United States District Court, N.D. Ohio, Eastern Division
Dec 19, 2022
1:22-CR-171 (N.D. Ohio Dec. 19, 2022)

Opinion

1:22-CR-171

12-19-2022

UNITED STATES OF AMERICA, Plaintiff, v. JAMES COLBERT, Defendant.


ORDER

[Resolving ECF No. 26]

Benita Y. Pearson United States District Judge

Pending before the Court is Defendant James Colbert's Motion to Suppress (ECF No. 26). The Court, having considered the parties' filings and applicable law, as well as the evidence and arguments presented at the evidentiary hearing held on October 18, 2022, denies Defendant's Motion.

I. Procedural History

Defendant filed a Motion to Suppress (ECF No. 26). The Government responded in opposition (ECF No. 27). The Court held an evidentiary hearing at which the Court heard arguments from the parties and sworn testimony from Defendant James Colbert, IV, Ohio Investigative Agent Will Ford, and Ohio Investigative Agent Dane Mone. Following the evidentiary hearing, the Government submitted a supplemental response in opposition to Defendant's Motion to Suppress. See ECF No. 34. Defendant filed a post-hearing brief in support of his Motion. See ECF No. 35.

II. Factual Background

On May 29, 2021, at 11:00 p.m. Ohio Investigative Agent Will Ford was parked in an undercover vehicle in the parking lot of the Showcase bar located at 5015 Turney Road, Garfield Heights, Ohio when Defendant pulled into the same parking lot and parked next to Agent Ford.[ See ECF No. 26 at PageID #: 85. While parked, Agent Ford witnessed Defendant sitting in his vehicle. Defendant's window was rolled down, and Agent Ford witnessed Defendant light an object that he believed to be marijuana. See ECF No. 27 at PageID #: 92. Agent Ford lowered his own window and testified to have smelled a strong odor of marijuana coming from Defendant's vehicle. See ECF No. 27 at PageID #: 92. Agent Ford alerted other undercover agents and officers of the marijuana odor emanating from Defendant's vehicle. See ECF No. 27 at PageID #: 91. Simultaneously, Defendant began driving through the parking lot toward an exit. Surveillance video showed Ohio Investigative Agent Dane Mone and Garfield Heights police enter the parking lot from the same exit where Defendant was waiting at a traffic light. The law enforcement officers pulled into the parking lot and circled behind Defendant's vehicle and executed an investigative stop. See ECF No. 27 at PageID #: 91. Officer Mone testified that, as he and his fellow officers approached the vehicle, he could smell a very strong odor of burnt marijuana. See ECF No. 26 at PageID #: 87; ECF No. 33 at PageID #: 154-155. Officers approached Defendant on both the passenger and driver's side, ordered him to exit the vehicle, and began questioning him.[ See ECF No. 26 at PageID #: 86. In response to the officers' questions, Defendant admitted that he possessed marijuana and had a firearm on his person. See ECF No. 27 at PageID #: 91. Agents took possession of a Springfield XD-9 mod. 2, 9mm caliber pistol and the following items after a search of the vehicle: 1) marijuana and marijuana edibles, 2) four suspected MDMA pills, 3) an open bottle of Tequila, and 4) a loaded Taurus TP738, .380 caliber pistol from the vehicle's glove compartment. See ECF No. 27 at PageID #: 91.

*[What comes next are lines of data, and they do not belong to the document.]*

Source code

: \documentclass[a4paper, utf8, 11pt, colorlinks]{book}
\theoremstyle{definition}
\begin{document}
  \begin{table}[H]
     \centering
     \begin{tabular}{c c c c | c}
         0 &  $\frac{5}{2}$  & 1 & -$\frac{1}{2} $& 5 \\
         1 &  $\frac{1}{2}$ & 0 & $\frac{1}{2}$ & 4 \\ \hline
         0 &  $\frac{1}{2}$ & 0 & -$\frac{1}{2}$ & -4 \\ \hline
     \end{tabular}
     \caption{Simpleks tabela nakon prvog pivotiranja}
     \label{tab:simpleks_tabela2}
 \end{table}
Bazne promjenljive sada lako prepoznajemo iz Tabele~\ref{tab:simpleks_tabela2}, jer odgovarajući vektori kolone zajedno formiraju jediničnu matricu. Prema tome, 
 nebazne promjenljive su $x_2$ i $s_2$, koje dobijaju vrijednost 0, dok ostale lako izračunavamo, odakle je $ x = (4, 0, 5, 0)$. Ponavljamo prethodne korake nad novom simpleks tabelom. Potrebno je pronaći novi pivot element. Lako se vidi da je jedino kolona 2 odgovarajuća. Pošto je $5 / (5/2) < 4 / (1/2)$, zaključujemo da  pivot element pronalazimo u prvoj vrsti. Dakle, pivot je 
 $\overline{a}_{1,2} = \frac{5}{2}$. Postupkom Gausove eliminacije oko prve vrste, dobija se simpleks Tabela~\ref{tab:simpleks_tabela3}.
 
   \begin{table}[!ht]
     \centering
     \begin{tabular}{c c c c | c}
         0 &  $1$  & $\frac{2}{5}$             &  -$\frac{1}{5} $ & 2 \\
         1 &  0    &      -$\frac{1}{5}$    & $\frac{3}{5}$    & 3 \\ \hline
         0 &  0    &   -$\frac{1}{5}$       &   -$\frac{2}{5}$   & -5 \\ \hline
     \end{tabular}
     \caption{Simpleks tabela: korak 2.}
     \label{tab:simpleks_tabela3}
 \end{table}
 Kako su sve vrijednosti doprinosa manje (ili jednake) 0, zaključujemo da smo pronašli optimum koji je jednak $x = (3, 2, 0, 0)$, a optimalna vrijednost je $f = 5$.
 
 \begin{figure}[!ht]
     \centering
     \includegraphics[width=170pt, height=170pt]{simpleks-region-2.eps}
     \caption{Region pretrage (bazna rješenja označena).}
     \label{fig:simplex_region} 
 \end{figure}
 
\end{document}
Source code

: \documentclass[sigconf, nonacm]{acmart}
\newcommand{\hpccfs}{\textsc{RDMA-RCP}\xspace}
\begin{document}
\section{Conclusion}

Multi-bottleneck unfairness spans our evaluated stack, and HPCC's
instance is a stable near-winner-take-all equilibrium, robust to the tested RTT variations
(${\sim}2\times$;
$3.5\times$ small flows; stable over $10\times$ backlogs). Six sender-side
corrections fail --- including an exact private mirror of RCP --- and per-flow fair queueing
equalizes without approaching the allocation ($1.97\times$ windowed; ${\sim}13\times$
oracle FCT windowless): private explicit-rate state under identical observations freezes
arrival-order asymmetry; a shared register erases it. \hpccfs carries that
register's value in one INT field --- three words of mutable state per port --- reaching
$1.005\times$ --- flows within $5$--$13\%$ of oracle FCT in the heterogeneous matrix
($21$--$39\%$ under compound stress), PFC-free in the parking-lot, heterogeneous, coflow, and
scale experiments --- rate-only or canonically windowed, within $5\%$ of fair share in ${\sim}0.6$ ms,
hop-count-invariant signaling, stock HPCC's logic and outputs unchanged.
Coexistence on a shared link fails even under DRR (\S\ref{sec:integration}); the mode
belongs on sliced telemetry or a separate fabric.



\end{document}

Contrarily, on direct examination, Defendant testified that he did not see any car in the parking lot other than the car of his friend. See ECF No. 33 at PageID #: 196.

Defendant testified that an officer physically stood in front of his vehicle, preventing Defendant from moving. See ECF No. 33 at PageID #: 199-200(“[T]here was a cop standing in front of the car . . .”). Contrary to Defendant's testimony, surveillance video showed officers flash their lights and approach Defendant's vehicle, however, no officer is seen standing in front of Defendant's vehicle.

III. Standard of Review

Traffic stops of automobiles are “well-established” exceptions to the warrant requirement. Campbell v. Mack, 777 Fed.Appx. 122, 131 (6th Cir. 2019). A law enforcement officer may stop and briefly detain a person for [an] investigative search based on articulable facts that criminal activity is afoot. United States v. Lott, 954 F.3d 919, 923 (6th Cir. 2020). Officers may reasonably conclude the forthcoming of criminal activity when they observe conduct raising their reasonable suspicions. United States v. Farrington, 795 Fed.Appx. 404, 408 (6th Cir. 2019). The suspicion must be based on specific and articulable facts which taken together with rational inferences from those facts reasonably warrant the intrusion. See United States v. Bloodworth, 798 Fed.Appx. 842, 845-46 (6th Cir. 2019)(quoting Terry v. Ohio, 392 U.S. 1, 21-22, (1968). “The standard is an objective one, that determines whether "the facts available to the officer at the moment of the seizure or the search 'warrant a man of reasonable caution in the belief' that the action taken was appropriate.”” Id. Whether an officer has reasonable, articulable suspicion of criminal activity is based on the totality of the circumstances. United States v. Jones, 673 F.3d 497, 502 (6th Cir. 2012). Developments during an investigatory stop may ripen into probable cause to search a vehicle for evidence of a crime. United States v. Lyons, 687 F.3d 754,769-70(6th Cir 2012). The automobile exception to the warrant requirement permits officers to search a vehicle without a warrant if they have probable cause to believe the vehicle contains evidence of a crime. Taylor v. City of Saginaw, 922 F.3d 328 (6th Cir 2019). A court's determination of whether probable cause existed at the time of the search is a common-sense practical question to be judged from the totality of the circumstances. Nykoriak v. Wileczek, 666 Fed.Appx. 441 (6th Cir 2016).
United States v. Logan, 2022 WL 3681812 (N.D.Ohio, 2022) (Pearson, J.)

IV. Analysis

The matter before the Court rests on whether the actions of Defendant, viewed by a totality of the circumstances, established reasonable suspicion for Agents Mone and Ford to execute the stop. As indicated above, the Fourth Amendment permits officers to make brief investigatory stops, known as “Terry stops,” if they have “reasonable suspicion of criminal activity.” United States v. Sheckles, 996 F.3d 330, 343 (6th Cir. 2021). “[Officers need only ‘a particularized and objective basis for suspecting the particular person stopped of criminal activity.'” Id. As also indicated above, a Terry stop may ripen into probable cause to search a vehicle for evidence of a crime.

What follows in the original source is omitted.